Tuning properties and behavior of magnetron sputtered Zr-Hf-Cu metallic glasses

Abstract Amorphous ternary Zr-Hf-Cu thin-film alloys with glass-like behavior were deposited by non-reactive conventional dc and high-power impulse magnetron co-sputtering using three unbalanced magnetrons equipped with Zr, Hf and Cu targets. The Zr and Hf targets were operated in a dc regime while the Cu target in a high power impulse regime. Two series of films with a gradually increasing Hf/(Hf+Zr) ratio at 46 at.% Cu and 59 at.% Cu were deposited.
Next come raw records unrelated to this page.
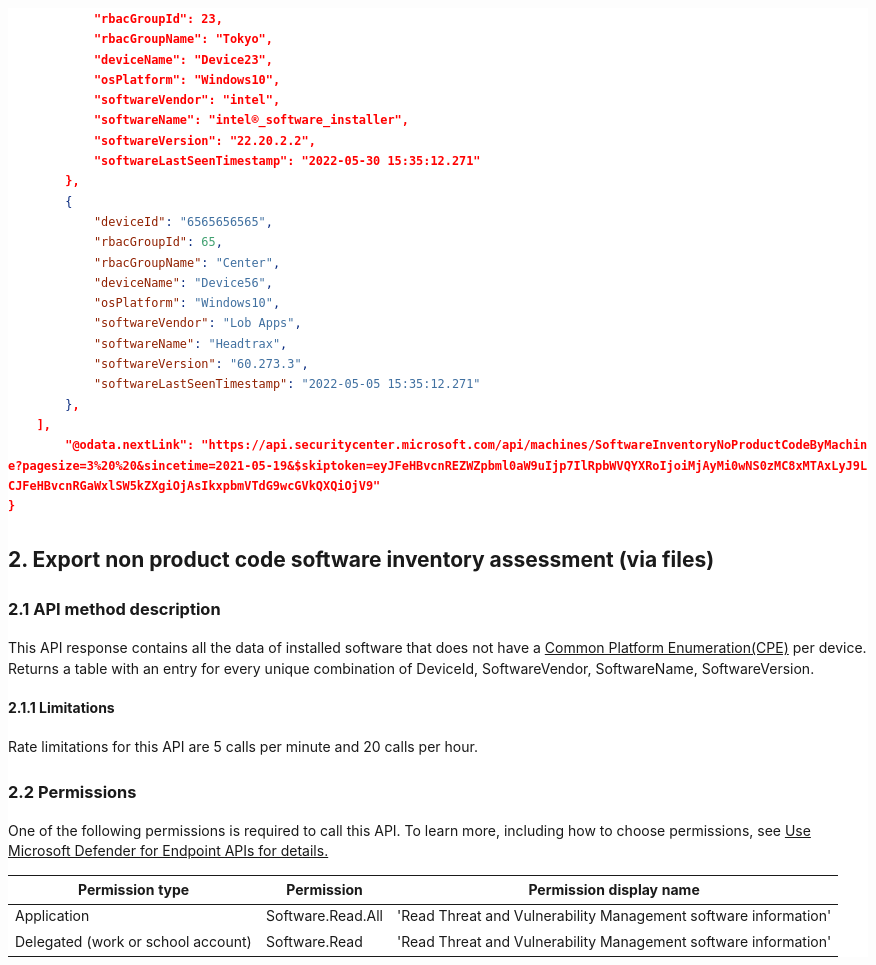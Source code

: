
 ```json
            "rbacGroupId": 23,
            "rbacGroupName": "Tokyo",
            "deviceName": "Device23",
            "osPlatform": "Windows10",
            "softwareVendor": "intel",
            "softwareName": "intel®_software_installer",
            "softwareVersion": "22.20.2.2",
            "softwareLastSeenTimestamp": "2022-05-30 15:35:12.271"
        },
        {
            "deviceId": "6565656565",
            "rbacGroupId": 65,
            "rbacGroupName": "Center",
            "deviceName": "Device56",
            "osPlatform": "Windows10",
            "softwareVendor": "Lob Apps",
            "softwareName": "Headtrax",
            "softwareVersion": "60.273.3",
            "softwareLastSeenTimestamp": "2022-05-05 15:35:12.271"
        },
    ],
        "@odata.nextLink": "https://api.securitycenter.microsoft.com/api/machines/SoftwareInventoryNoProductCodeByMachine?pagesize=3%20%20&sincetime=2021-05-19&$skiptoken=eyJFeHBvcnREZWZpbml0aW9uIjp7IlRpbWVQYXRoIjoiMjAyMi0wNS0zMC8xMTAxLyJ9LCJFeHBvcnRGaWxlSW5kZXgiOjAsIkxpbmVTdG9wcGVkQXQiOjV9"
}

```

## 2. Export non product code software inventory assessment (via files)

### 2.1 API method description

This API response contains all the data of installed software that does not have a [Common Platform Enumeration(CPE)](https://nvd.nist.gov/products/cpe) per device. Returns a table with an entry for every unique combination of DeviceId, SoftwareVendor, SoftwareName, SoftwareVersion.

#### 2.1.1 Limitations

Rate limitations for this API are 5 calls per minute and 20 calls per hour.

### 2.2 Permissions

One of the following permissions is required to call this API. To learn more, including how to choose permissions, see [Use Microsoft Defender for Endpoint APIs for details.](apis-intro.md)

Permission type|Permission|Permission display name
---|---|---
Application|Software.Read.All|\'Read Threat and Vulnerability Management software information\'
Delegated (work or school account)|Software.Read|\'Read Threat and Vulnerability Management software information\'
The effect of the elemental composition on the structure, thermal behavior, mechanical and surface properties, electrical resistivity and oxidation resistance was systematically investigated. We found a clear correlation among the evolution of the glass transition temperature, crystallization temperature, hardness and effective Young's modulus with increasing Hf/(Hf+Zr) ratio. A linear increase of these quantities is attributed to an increase of the average bond energy in the films as Hf gradually substitutes Zr. The Zr-Hf-Cu thin-film metallic glasses exhibit enhanced hardness (up to 7.8 GPa), enhanced thermal stability and oxidation resistance, very smooth (surface roughness down to 0.2 nm) and hydrophobic surface (water contact angle up to 109°), and very low electrical resistivity (lower than 1.9 × 10 −6 Ωm).